> **DATA FOR THE TASK**
++++++

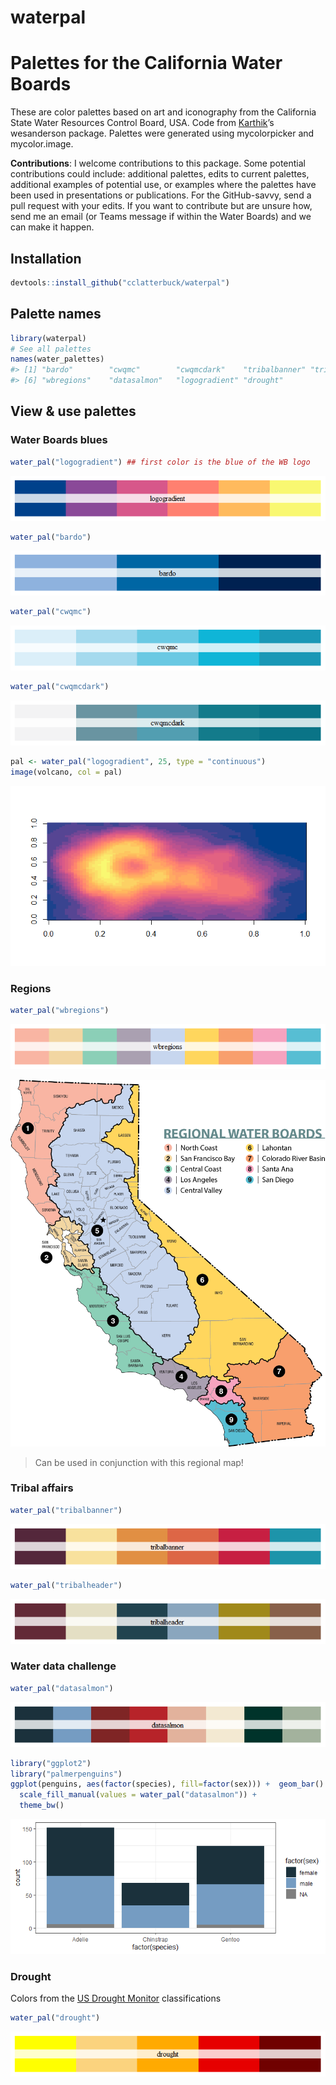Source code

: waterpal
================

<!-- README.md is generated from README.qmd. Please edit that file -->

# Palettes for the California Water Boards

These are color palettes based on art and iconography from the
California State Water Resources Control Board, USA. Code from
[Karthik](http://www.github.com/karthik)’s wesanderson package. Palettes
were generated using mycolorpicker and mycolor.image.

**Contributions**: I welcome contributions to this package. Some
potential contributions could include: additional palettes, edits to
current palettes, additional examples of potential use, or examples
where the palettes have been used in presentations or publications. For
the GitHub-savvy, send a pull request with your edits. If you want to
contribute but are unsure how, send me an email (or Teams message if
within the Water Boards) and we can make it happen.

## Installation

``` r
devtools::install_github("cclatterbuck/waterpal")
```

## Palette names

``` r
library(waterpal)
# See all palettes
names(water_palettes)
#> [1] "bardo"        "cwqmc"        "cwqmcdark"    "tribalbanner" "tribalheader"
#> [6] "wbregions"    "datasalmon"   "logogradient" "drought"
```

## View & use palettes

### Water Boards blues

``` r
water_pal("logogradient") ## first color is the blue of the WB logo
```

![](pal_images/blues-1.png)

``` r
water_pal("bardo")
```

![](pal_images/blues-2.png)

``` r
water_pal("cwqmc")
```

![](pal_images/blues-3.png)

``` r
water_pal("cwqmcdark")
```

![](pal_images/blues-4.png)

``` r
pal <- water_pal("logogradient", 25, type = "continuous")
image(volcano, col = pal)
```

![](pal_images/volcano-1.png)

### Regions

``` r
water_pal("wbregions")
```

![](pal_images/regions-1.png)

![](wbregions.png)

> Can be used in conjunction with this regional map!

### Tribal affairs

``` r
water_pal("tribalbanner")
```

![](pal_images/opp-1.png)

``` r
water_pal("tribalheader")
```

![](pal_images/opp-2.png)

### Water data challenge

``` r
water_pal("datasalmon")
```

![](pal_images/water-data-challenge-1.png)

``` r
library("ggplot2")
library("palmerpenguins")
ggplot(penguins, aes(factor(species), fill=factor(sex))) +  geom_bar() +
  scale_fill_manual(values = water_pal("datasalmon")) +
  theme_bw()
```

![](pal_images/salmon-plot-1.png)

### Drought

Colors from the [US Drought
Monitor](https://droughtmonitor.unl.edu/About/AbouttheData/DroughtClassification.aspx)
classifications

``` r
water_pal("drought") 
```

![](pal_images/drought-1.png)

++++++

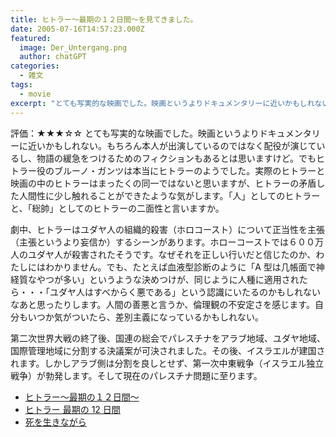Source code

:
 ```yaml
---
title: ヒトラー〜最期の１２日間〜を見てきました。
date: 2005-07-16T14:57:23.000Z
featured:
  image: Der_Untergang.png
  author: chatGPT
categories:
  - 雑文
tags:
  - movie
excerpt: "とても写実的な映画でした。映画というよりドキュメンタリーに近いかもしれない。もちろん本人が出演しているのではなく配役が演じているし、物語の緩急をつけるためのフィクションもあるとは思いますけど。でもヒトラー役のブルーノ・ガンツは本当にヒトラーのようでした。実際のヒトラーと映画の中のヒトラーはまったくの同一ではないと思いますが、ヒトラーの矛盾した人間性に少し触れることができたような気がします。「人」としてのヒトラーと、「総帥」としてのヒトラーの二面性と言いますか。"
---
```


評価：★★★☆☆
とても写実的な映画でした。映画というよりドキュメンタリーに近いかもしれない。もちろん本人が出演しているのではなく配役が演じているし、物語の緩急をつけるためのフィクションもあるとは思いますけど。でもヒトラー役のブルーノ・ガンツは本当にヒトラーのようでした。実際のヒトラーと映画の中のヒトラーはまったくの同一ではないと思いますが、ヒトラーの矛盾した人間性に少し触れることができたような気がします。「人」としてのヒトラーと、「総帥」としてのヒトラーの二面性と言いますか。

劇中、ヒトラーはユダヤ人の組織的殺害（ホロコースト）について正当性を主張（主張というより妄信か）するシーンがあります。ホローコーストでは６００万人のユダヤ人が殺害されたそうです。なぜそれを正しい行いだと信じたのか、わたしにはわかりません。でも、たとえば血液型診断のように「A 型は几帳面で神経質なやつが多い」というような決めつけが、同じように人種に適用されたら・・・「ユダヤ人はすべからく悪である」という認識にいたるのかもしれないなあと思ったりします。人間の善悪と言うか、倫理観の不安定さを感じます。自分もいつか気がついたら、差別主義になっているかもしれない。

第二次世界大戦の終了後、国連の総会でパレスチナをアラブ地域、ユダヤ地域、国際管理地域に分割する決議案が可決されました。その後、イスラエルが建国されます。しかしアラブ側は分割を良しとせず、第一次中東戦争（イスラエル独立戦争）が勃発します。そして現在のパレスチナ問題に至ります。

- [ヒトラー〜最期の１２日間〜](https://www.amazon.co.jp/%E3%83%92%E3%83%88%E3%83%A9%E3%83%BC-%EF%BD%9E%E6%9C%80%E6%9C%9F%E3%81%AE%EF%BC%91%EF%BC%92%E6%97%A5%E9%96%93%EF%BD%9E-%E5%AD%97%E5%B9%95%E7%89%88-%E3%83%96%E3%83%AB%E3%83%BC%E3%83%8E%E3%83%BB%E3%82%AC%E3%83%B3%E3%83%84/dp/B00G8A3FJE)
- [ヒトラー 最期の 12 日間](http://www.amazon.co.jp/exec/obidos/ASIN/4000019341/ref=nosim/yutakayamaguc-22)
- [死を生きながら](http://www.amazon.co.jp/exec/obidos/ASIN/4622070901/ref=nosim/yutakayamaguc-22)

++++++

What lines in the material above hold the string "California"? List them.

# Palettes for the California Water Boards
California State Water Resources Control Board, USA. Code from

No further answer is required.